Figs. 28 and 29 show some examples of co-culture cells inside the culture device 1 according to the invention.

The different cell types can be marked with fluorescent tracers of different colors in order to distinguish the different components.

Tumor cells “C” that are luciferase-positive can also be used, in order to determine the effect of the effector on the target through the use of the luciferin substrate, as previously mentioned.

The culture device 1 can be loaded with cells“C” of primary tumor isolated from a biopsy.

The biopsy is automatically dissociated and the isolated tumor cells“C” are loaded into the culture device 1 , allowing to test active principles and laying the foundations for a process of personalized therapy, as indicated schematically in fig. 30.

All the procedures described above can also be applied to healthy cells“C” including, but not limited to, cells from hepatic, splenic, pancreatic-biliary, cardiac, tracheo-broncho-pulmonary, epithelial-piliferous, gastro-intestinal, osteo-medullary, adipose, cartilaginous, central and peripheral nerve, oral- pharyngeal, thyroid, vascular, gonadal, uterine, cutaneous and subcutaneous tissue.

The cells“C” can be modified or not modified genetically to alternate their properties, as in the case of induced somatic progenitors (iPS) that are undifferentiated or differentiated into mesodermal, endodermal or ectodermal lines.

The cells“C” are grown in the culture device 1 to carry out cytotoxicity studies and to evaluate the possible side effects of active principles, treatments or biocompatibility studies.

The functioning of the culture device 1 according to the invention is as follows.

In a first operating step, the culture chamber 12 is primed with culture medium with which the three-dimensional matrix 7 is imbibed.

Subsequently, through the aperture 8, the solution carrying the cells“C” is introduced, which occupies the chamber 12, releasing the cells“C” on the surfaces of the three-dimensional matrix 7.

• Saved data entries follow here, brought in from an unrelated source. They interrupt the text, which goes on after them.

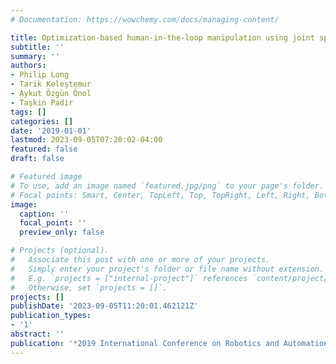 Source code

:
 ```yaml
---
# Documentation: https://wowchemy.com/docs/managing-content/

title: Optimization-based human-in-the-loop manipulation using joint space polytopes
subtitle: ''
summary: ''
authors:
- Philip Long
- Tarik Keleştemur
- Aykut Özgün Önol
- Taşkin Padir
tags: []
categories: []
date: '2019-01-01'
lastmod: 2023-09-05T07:20:02-04:00
featured: false
draft: false

# Featured image
# To use, add an image named `featured.jpg/png` to your page's folder.
# Focal points: Smart, Center, TopLeft, Top, TopRight, Left, Right, BottomLeft, Bottom, BottomRight.
image:
  caption: ''
  focal_point: ''
  preview_only: false

# Projects (optional).
#   Associate this post with one or more of your projects.
#   Simply enter your project's folder or file name without extension.
#   E.g. `projects = ["internal-project"]` references `content/project/deep-learning/index.md`.
#   Otherwise, set `projects = []`.
projects: []
publishDate: '2023-09-05T11:20:01.462121Z'
publication_types:
- '1'
abstract: ''
publication: '*2019 International Conference on Robotics and Automation (ICRA)*'
---
```

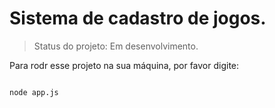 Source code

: <h1> Sistema de cadastro de jogos. </h1>


> Status do projeto: Em desenvolvimento.


Para rodr esse projeto na sua máquina, por favor digite:

```

node app.js
```
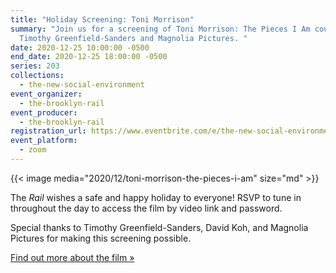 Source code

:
 ```yaml
---
title: "Holiday Screening: Toni Morrison"
summary: "Join us for a screening of Toni Morrison: The Pieces I Am courtesy of
  Timothy Greenfield-Sanders and Magnolia Pictures. "
date: 2020-12-25 10:00:00 -0500
end_date: 2020-12-25 18:00:00 -0500
series: 203
collections:
  - the-new-social-environment
event_organizer:
  - the-brooklyn-rail
event_producer:
  - the-brooklyn-rail
registration_url: https://www.eventbrite.com/e/the-new-social-environment-203-toni-morrison-the-pieces-i-am-tickets-133238244175
event_platform:
  - zoom
---
```

{{< image media="2020/12/toni-morrison-the-pieces-i-am" size="md" >}}

The *Rail* wishes a safe and happy holiday to everyone! RSVP to tune in throughout the day to access the film by video link and password. 

Special thanks to Timothy Greenfield-Sanders, David Koh, and Magnolia Pictures for making this screening possible.

[Find out more about the film »](https://www.tonimorrisonfilm.com/videos/) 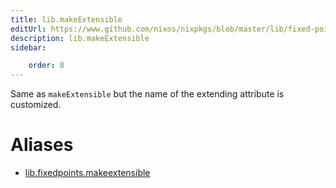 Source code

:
 ```yaml
---
title: lib.makeExtensible
editUrl: https://www.github.com/nixos/nixpkgs/blob/master/lib/fixed-points.nix#L151C48
description: lib.makeExtensible
sidebar:

    order: 8
---
```


Same as `makeExtensible` but the name of the extending attribute is
customized.


# Aliases

- [lib.fixedpoints.makeextensible](/nix-doc-comments/reference/lib/fixedpoints/lib-fixedpoints-makeextensible)


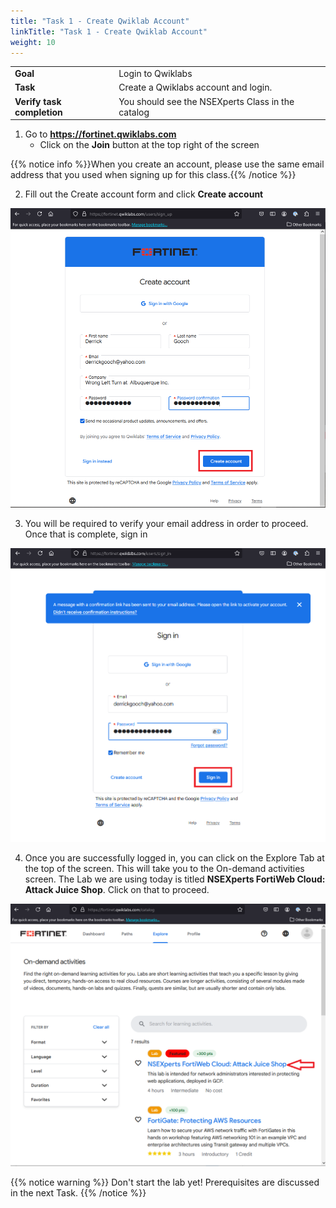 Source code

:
 ```yaml
---
title: "Task 1 - Create Qwiklab Account"
linkTitle: "Task 1 - Create Qwiklab Account"
weight: 10
---
```


|                            |    |  
|----------------------------| ----
| **Goal**                   | Login to Qwiklabs
| **Task**                   | Create a Qwiklabs account and login.
| **Verify task completion** | You should see the NSEXperts Class in the catalog


1.  Go to **https://fortinet.qwiklabs.com** 
    - Click on the **Join** button at the top right of the screen

{{% notice info %}}When you create an account, please use the same email address that you used when signing up for this class.{{% /notice %}}

2.  Fill out the Create account form and click **Create account**

![join](qjoin.png)

3.  You will be required to verify your email address in order to proceed.  Once that is complete, sign in

![sign](qsign.png)

4.  Once you are successfully logged in, you can click on the Explore Tab at the top of the screen.  This will take you to the On-demand activities screen.  The Lab we are using today is titled **NSEXperts FortiWeb Cloud: Attack Juice Shop**.  Click on that to proceed.

![catalog](catalog.png)

{{% notice warning %}} 
Don't start the lab yet!  Prerequisites are discussed in the next Task.
{{% /notice %}}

At the same time, the solution is discharged through the aperture 10.

The oxygenation of the cells“C” during the culture with oxygen coming from the outside occurs through the permeable membranes 5 and 6.

The cells“C” in culture are marked with fluorescent dyes and are displayed under a microscope with which their growth is also evaluated.

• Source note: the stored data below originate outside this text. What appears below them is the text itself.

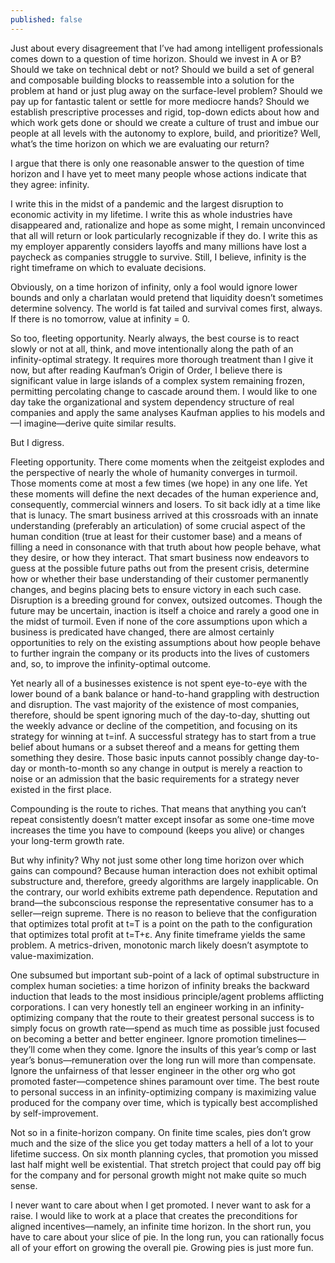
```yaml
---
published: false
---
```

Just about every disagreement that I’ve had among intelligent professionals comes down to a question of time horizon. Should we invest in A or B? Should we take on technical debt or not? Should we build a set of general and composable building blocks to reassemble into a solution for the problem at hand or just plug away on the surface-level problem? Should we pay up for fantastic talent or settle for more mediocre hands? Should we establish prescriptive processes and rigid, top-down edicts about how and which work gets done or should we create a culture of trust and imbue our people at all levels with the autonomy to explore, build, and prioritize? Well, what’s the time horizon on which we are evaluating our return?

I argue that there is only one reasonable answer to the question of time horizon and I have yet to meet many people whose actions indicate that they agree: infinity.

I write this in the midst of a pandemic and the largest disruption to economic activity in my lifetime. I write this as whole industries have disappeared and, rationalize and hope as some might, I remain unconvinced that all will return or look particularly recognizable if they do. I write this as my employer apparently considers layoffs and many millions have lost a paycheck as companies struggle to survive. Still, I believe, infinity is the right timeframe on which to evaluate decisions.

Obviously, on a time horizon of infinity, only a fool would ignore lower bounds and only a charlatan would pretend that liquidity doesn’t sometimes determine solvency. The world is fat tailed and survival comes first, always. If there is no tomorrow, value at infinity = 0.

So too, fleeting opportunity. Nearly always, the best course is to react slowly or not at all, think, and move intentionally along the path of an infinity-optimal strategy. It requires more thorough treatment than I give it now, but after reading Kaufman’s Origin of Order, I believe there is significant value in large islands of a complex system remaining frozen, permitting percolating change to cascade around them. I would like to one day take the organizational and system dependency structure of real companies and apply the same analyses Kaufman applies to his models and—I imagine—derive quite similar results.

But I digress.

Fleeting opportunity. There come moments when the zeitgeist explodes and the perspective of nearly the whole of humanity converges in turmoil. Those moments come at most a few times (we hope) in any one life. Yet these moments will define the next decades of the human experience and, consequently, commercial winners and losers. To sit back idly at a time like that is lunacy. The smart business arrived at this crossroads with an innate understanding (preferably an articulation) of some crucial aspect of the human condition (true at least for their customer base) and a means of filling a need in consonance with that truth about how people behave, what they desire, or how they interact. That smart business now endeavors to guess at the possible future paths out from the present crisis, determine how or whether their base understanding of their customer permanently changes, and begins placing bets to ensure victory in each such case. Disruption is a breeding ground for convex, outsized outcomes. Though the future may be uncertain, inaction is itself a choice and rarely a good one in the midst of turmoil. Even if none of the core assumptions upon which a business is predicated have changed, there are almost certainly opportunities to rely on the existing assumptions about how people behave to further ingrain the company or its products into the lives of customers and, so, to improve the infinity-optimal outcome.

Yet nearly all of a businesses existence is not spent eye-to-eye with the lower bound of a bank balance or hand-to-hand grappling with destruction and disruption. The vast majority of the existence of most companies, therefore, should be spent ignoring much of the day-to-day, shutting out the weekly advance or decline of the competition, and focusing on its strategy for winning at t=inf. A successful strategy has to start from a true belief about humans or a subset thereof and a means for getting them something they desire. Those basic inputs cannot possibly change day-to-day or month-to-month so any change in output is merely a reaction to noise or an admission that the basic requirements for a strategy never existed in the first place.

Compounding is the route to riches. That means that anything you can’t repeat consistently doesn’t matter except insofar as some one-time move increases the time you have to compound (keeps you alive) or changes your long-term growth rate.

But why infinity? Why not just some other long time horizon over which gains can compound? Because human interaction does not exhibit optimal substructure and, therefore, greedy algorithms are largely inapplicable. On the contrary, our world exhibits extreme path dependence. Reputation and brand—the subconscious response the representative consumer has to a seller—reign supreme. There is no reason to believe that the configuration that optimizes total profit at t=T is a point on the path to the configuration that optimizes total profit at t=T+ε. Any finite timeframe yields the same problem. A metrics-driven, monotonic march likely doesn’t asymptote to value-maximization.

One subsumed but important sub-point of a lack of optimal substructure in complex human societies: a time horizon of infinity breaks the backward induction that leads to the most insidious principle/agent problems afflicting corporations. I can very honestly tell an engineer working in an infinity-optimizing company that the route to their greatest personal success is to simply focus on growth rate—spend as much time as possible just focused on becoming a better and better engineer. Ignore promotion timelines—they’ll come when they come. Ignore the insults of this year’s comp or last year’s bonus—remuneration over the long run will more than compensate. Ignore the unfairness of that lesser engineer in the other org who got promoted faster—competence shines paramount over time. The best route to personal success in an infinity-optimizing company is maximizing value produced for the company over time, which is typically best accomplished by self-improvement.

Not so in a finite-horizon company. On finite time scales, pies don’t grow much and the size of the slice you get today matters a hell of a lot to your lifetime success. On six month planning cycles, that promotion you missed last half might well be existential. That stretch project that could pay off big for the company and for personal growth might not make quite so much sense.

I never want to care about when I get promoted. I never want to ask for a raise. I would like to work at a place that creates the preconditions for aligned incentives—namely, an infinite time horizon. In the short run, you have to care about your slice of pie. In the long run, you can rationally focus all of your effort on growing the overall pie. Growing pies is just more fun.

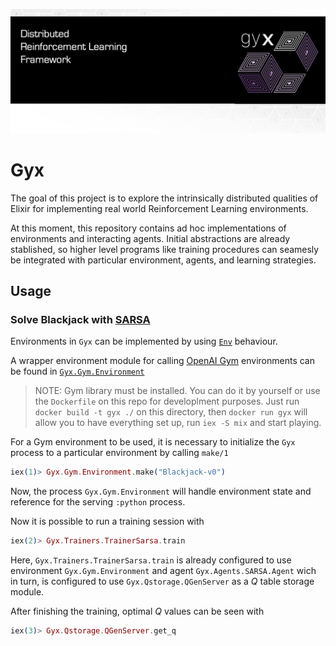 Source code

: 
![test](https://raw.githubusercontent.com/doctorcorral/gyx/master/images/gyxheader.png)

# Gyx

The goal of this project is to explore the intrinsically distributed qualities of Elixir for implementing real world Reinforcement Learning environments. 

At this moment, this repository contains ad hoc implementations of environments and interacting agents. 
Initial abstractions are already stablished, so higher level programs like training procedures can seamesly be integrated with particular environment, agents, and learning strategies.

## Usage
### Solve Blackjack with [SARSA](https://en.wikipedia.org/wiki/State%E2%80%93action%E2%80%93reward%E2%80%93state%E2%80%93action)
Environments in `Gyx` can be implemented by using [`Env`](https://github.com/doctorcorral/gyx/blob/master/lib/framework/env.ex) behaviour.

A wrapper environment module for calling [OpenAI Gym](https://gym.openai.com/) environments can be found in [`Gyx.Gym.Environment`](https://github.com/doctorcorral/gyx/blob/master/lib/Gym/environment.ex)

> NOTE: Gym library must be installed. You can do it by yourself or 
use the `Dockerfile` on this repo for developlment purposes. 
Just run `docker build -t gyx ./` on this directory, then `docker run gyx` will
allow you to have everything set up, run `iex -S mix` and start playing. 

For a Gym environment to be used, it is necessary to initialize the `Gyx` process to a particular environment by calling `make/1`

```Elixir
iex(1)> Gyx.Gym.Environment.make("Blackjack-v0")
```

Now, the process `Gyx.Gym.Environment` will handle environment state and reference for the serving `:python` process.

Now it is possible to run a training session with

```Elixir
iex(2)> Gyx.Trainers.TrainerSarsa.train
```

Here, `Gyx.Trainers.TrainerSarsa.train` is already configured to use environment `Gyx.Gym.Environment` and agent `Gyx.Agents.SARSA.Agent` wich in turn, is configured to use `Gyx.Qstorage.QGenServer` as a *Q* table storage module.

After finishing the training, optimal *Q* values can be seen with 

```Elixir
iex(3)> Gyx.Qstorage.QGenServer.get_q
```


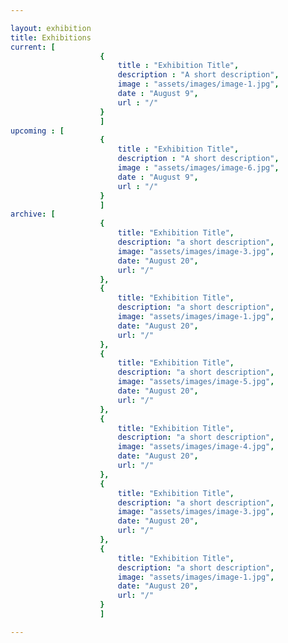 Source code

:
 ```yaml
---

layout: exhibition
title: Exhibitions
current: [
					{
						title : "Exhibition Title",
						description : "A short description",
						image : "assets/images/image-1.jpg",
						date : "August 9",
						url : "/"
					}
					]
upcoming : [
					{
						title : "Exhibition Title",
						description : "A short description",
						image : "assets/images/image-6.jpg",
						date : "August 9",
						url : "/"
					}
					]
archive: [
					{
						title: "Exhibition Title",
						description: "a short description",
						image: "assets/images/image-3.jpg",
						date: "August 20",
						url: "/"
					},
					{
						title: "Exhibition Title",
						description: "a short description",
						image: "assets/images/image-1.jpg",
						date: "August 20",
						url: "/"
					},
					{
						title: "Exhibition Title",
						description: "a short description",
						image: "assets/images/image-5.jpg",
						date: "August 20",
						url: "/"
					},
					{
						title: "Exhibition Title",
						description: "a short description",
						image: "assets/images/image-4.jpg",
						date: "August 20",
						url: "/"
					},
					{
						title: "Exhibition Title",
						description: "a short description",
						image: "assets/images/image-3.jpg",
						date: "August 20",
						url: "/"
					},
					{
						title: "Exhibition Title",
						description: "a short description",
						image: "assets/images/image-1.jpg",
						date: "August 20",
						url: "/"
					}
					]

---
```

The efficacy or toxicity of an active principle to be tested is evaluated using viability assays of the cells“C”.

If required, the three-dimensional matrix 7 can be removed from the culture device 1 by cutting one of the membranes 5 or 6.

In practice it has been found that the invention obtains the intended purposes.

The invention as conceived is susceptible to modifications and variants, all of which come within the concept of the invention.

Furthermore, all the details can be replaced with other technically equivalent elements.

In practical implementation, the materials used as well as the shapes and sizes may be chosen as desired, according to requirements, without thereby abandoning the field of protection of the following claims.